In the beginning, the Web, or WEB as it was known then, was a mystery. Like gopher and archie, it was a character-based internet tool interface that only the proud, the few, and the early internet users knew about. Then, everything changed. First, the Commercial Internet Exchange (CIX) made it easy for anyone to get on the net, and then two graduate students, Marc Andreessen and Eric Bina, at the National Center for Supercomputing Applications (NCSA) at the University of Illinois Urbana-Champaign, created the first popular web browser: Mosaic.

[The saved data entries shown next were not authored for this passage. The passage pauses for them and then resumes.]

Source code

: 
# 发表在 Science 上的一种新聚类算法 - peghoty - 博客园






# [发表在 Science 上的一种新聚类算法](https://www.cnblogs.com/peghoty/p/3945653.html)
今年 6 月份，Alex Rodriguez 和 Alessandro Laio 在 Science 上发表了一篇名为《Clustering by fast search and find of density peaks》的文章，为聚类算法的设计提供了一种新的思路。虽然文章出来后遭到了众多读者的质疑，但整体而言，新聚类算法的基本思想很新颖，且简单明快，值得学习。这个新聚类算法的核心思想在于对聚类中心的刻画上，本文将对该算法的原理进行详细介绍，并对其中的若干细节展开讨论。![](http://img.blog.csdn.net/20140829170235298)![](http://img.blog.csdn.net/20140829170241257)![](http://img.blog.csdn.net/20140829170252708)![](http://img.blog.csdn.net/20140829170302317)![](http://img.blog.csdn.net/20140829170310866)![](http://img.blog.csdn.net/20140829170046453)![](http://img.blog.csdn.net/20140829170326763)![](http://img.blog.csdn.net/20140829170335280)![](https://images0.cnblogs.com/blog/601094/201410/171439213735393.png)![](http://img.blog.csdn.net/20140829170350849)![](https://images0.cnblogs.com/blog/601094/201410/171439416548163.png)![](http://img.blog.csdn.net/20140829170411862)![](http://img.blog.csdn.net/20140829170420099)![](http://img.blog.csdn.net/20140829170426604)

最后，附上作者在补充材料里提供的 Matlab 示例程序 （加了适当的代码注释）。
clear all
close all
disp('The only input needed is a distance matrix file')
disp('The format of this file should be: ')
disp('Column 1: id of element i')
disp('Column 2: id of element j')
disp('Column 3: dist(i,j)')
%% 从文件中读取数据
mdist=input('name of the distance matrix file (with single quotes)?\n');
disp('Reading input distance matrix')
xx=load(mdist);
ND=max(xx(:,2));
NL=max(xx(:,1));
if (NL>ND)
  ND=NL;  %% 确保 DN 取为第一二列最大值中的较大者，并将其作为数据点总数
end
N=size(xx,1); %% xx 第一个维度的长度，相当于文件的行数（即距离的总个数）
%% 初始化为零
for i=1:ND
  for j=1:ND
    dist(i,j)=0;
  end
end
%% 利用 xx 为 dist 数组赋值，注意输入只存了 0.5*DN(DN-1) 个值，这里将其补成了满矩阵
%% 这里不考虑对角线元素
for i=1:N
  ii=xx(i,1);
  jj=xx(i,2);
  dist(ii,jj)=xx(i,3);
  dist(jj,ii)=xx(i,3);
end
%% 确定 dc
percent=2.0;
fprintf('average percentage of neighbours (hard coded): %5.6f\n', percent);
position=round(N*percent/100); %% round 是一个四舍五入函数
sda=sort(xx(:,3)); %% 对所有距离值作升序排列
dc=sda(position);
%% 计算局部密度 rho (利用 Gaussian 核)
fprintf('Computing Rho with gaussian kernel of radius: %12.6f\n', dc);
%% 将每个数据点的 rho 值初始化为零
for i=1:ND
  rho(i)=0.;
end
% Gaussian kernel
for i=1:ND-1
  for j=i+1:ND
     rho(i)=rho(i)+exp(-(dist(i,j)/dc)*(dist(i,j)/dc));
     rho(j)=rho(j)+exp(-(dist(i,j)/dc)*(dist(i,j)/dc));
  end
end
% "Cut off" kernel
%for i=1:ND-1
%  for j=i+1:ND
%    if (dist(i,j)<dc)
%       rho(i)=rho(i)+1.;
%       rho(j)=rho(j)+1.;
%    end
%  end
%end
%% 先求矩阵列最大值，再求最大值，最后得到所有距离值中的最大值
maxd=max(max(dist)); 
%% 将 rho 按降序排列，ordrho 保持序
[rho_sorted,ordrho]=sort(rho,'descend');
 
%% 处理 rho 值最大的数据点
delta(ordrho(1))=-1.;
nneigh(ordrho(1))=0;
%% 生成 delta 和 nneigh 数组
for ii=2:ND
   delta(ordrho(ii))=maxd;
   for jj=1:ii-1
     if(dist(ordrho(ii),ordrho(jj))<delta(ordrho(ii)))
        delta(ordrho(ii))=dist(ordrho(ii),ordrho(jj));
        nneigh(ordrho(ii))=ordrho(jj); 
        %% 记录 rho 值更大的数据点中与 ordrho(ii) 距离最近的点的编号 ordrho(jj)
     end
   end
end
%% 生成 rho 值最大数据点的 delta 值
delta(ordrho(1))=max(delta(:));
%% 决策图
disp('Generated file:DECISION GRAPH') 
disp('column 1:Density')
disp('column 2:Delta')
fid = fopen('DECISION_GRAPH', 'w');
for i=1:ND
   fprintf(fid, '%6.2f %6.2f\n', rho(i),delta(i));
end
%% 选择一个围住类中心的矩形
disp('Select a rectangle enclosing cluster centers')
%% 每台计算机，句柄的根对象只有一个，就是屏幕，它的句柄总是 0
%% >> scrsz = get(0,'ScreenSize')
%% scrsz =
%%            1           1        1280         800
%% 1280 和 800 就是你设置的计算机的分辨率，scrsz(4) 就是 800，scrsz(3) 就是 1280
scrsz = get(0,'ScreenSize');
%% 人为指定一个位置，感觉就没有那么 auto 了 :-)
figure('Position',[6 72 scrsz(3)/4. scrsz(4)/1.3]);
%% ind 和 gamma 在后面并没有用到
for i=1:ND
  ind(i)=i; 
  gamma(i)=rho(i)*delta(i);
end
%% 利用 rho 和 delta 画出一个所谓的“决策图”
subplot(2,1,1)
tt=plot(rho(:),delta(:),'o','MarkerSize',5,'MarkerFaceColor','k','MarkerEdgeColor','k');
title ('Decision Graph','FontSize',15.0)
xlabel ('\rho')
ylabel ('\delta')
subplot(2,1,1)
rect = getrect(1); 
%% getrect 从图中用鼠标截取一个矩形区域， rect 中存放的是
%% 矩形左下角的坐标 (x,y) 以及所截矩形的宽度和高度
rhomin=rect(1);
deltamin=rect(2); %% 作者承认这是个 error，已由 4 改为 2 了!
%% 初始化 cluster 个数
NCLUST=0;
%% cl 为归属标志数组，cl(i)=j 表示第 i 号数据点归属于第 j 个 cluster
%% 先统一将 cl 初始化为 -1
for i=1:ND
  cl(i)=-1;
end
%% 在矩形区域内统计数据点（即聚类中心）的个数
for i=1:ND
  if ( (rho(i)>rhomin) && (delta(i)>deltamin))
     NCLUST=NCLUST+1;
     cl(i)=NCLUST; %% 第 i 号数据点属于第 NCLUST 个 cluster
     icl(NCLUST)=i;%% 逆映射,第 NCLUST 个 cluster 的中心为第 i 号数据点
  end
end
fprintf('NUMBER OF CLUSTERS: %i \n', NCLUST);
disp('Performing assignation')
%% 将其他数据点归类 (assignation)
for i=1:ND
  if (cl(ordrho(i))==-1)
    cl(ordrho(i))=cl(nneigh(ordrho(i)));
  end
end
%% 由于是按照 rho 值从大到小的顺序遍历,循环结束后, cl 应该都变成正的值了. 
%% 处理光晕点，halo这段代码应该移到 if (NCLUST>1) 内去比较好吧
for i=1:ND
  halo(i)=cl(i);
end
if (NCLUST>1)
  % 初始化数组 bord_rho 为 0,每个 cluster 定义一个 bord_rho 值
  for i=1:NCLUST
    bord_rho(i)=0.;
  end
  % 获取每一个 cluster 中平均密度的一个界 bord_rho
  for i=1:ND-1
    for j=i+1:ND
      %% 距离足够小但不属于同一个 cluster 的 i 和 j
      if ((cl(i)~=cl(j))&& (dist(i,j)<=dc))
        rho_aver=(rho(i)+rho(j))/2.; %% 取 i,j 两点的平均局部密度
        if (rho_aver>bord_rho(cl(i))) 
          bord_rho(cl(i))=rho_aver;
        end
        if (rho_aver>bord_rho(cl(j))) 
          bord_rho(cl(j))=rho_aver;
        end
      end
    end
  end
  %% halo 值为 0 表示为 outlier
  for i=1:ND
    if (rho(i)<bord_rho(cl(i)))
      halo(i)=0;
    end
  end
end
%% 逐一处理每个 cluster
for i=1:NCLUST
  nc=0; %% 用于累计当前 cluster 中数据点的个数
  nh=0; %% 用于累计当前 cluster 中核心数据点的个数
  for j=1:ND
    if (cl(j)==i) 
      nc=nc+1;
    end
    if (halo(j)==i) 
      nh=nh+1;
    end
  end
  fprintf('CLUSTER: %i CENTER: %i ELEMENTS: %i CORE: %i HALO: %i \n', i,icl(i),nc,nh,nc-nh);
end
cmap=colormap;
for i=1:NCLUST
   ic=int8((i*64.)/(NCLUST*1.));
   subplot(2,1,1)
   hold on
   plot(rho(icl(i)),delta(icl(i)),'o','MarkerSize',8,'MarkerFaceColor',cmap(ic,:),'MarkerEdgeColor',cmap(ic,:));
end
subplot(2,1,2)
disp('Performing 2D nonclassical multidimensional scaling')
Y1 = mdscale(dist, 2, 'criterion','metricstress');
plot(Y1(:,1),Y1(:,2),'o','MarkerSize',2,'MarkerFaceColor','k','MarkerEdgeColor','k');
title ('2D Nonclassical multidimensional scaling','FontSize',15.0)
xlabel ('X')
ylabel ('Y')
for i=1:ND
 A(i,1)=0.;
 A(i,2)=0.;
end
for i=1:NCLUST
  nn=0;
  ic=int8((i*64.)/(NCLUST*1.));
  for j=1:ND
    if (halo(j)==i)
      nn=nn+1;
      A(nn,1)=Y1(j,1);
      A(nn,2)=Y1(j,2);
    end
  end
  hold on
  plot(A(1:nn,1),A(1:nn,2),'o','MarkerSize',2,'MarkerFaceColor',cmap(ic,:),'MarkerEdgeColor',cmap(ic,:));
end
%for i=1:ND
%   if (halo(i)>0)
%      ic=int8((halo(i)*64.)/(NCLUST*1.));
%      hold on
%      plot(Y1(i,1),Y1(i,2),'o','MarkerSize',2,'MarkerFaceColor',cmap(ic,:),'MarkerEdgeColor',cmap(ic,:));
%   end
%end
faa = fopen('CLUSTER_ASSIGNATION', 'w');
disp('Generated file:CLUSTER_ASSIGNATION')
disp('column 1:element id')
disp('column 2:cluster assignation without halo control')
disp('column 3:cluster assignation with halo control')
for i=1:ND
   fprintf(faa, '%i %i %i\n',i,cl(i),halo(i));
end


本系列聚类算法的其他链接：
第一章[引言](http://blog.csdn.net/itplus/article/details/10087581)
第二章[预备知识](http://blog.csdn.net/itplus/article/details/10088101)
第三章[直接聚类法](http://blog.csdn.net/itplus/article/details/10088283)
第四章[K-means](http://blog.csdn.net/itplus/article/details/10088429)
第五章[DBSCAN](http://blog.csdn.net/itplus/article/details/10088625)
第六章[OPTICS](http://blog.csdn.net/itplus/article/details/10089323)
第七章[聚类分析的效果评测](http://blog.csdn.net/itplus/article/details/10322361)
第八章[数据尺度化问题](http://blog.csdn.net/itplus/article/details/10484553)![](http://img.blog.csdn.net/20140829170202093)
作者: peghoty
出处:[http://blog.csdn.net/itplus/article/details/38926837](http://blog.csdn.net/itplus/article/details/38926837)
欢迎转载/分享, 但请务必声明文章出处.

Mosaic's first beta was released for Unix operating systems running X Window on January 23, 1993. It wasn't the first graphical web browser. That honor goes to ViolaWWW, a Unix browser, although some argue the even more obscure Erwise should get the credit for being the first Web browser. The early browser Cello takes the prize for being the first Windows graphical web browser. No matter who really gets the credit for being the very first web browser, no one can argue Mosaic was the first popular Web browser.
Mosaic changed everything. Because Mosaic was fast and enabled people to see images within pages, it quickly gained fans. Earlier browsers could only show images in separate windows. Mosaic was also the first "easy to use" browser. It also popularized icons, bookmarks, and a more attractive interface.
That's not to say anyone could use Mosaic. It was far from simple to set up. In those days, getting on the Internet was a major pain in the rump. For instance, Windows didn't natively support the Internet's fundamental protocol, TCP/IP, until Windows 95 appeared. If you wanted TCP/IP on Windows 3.1x, you needed to use the arcane but absolutely necessary Trumpet Winsocket program, and find an Internet service provider (ISP).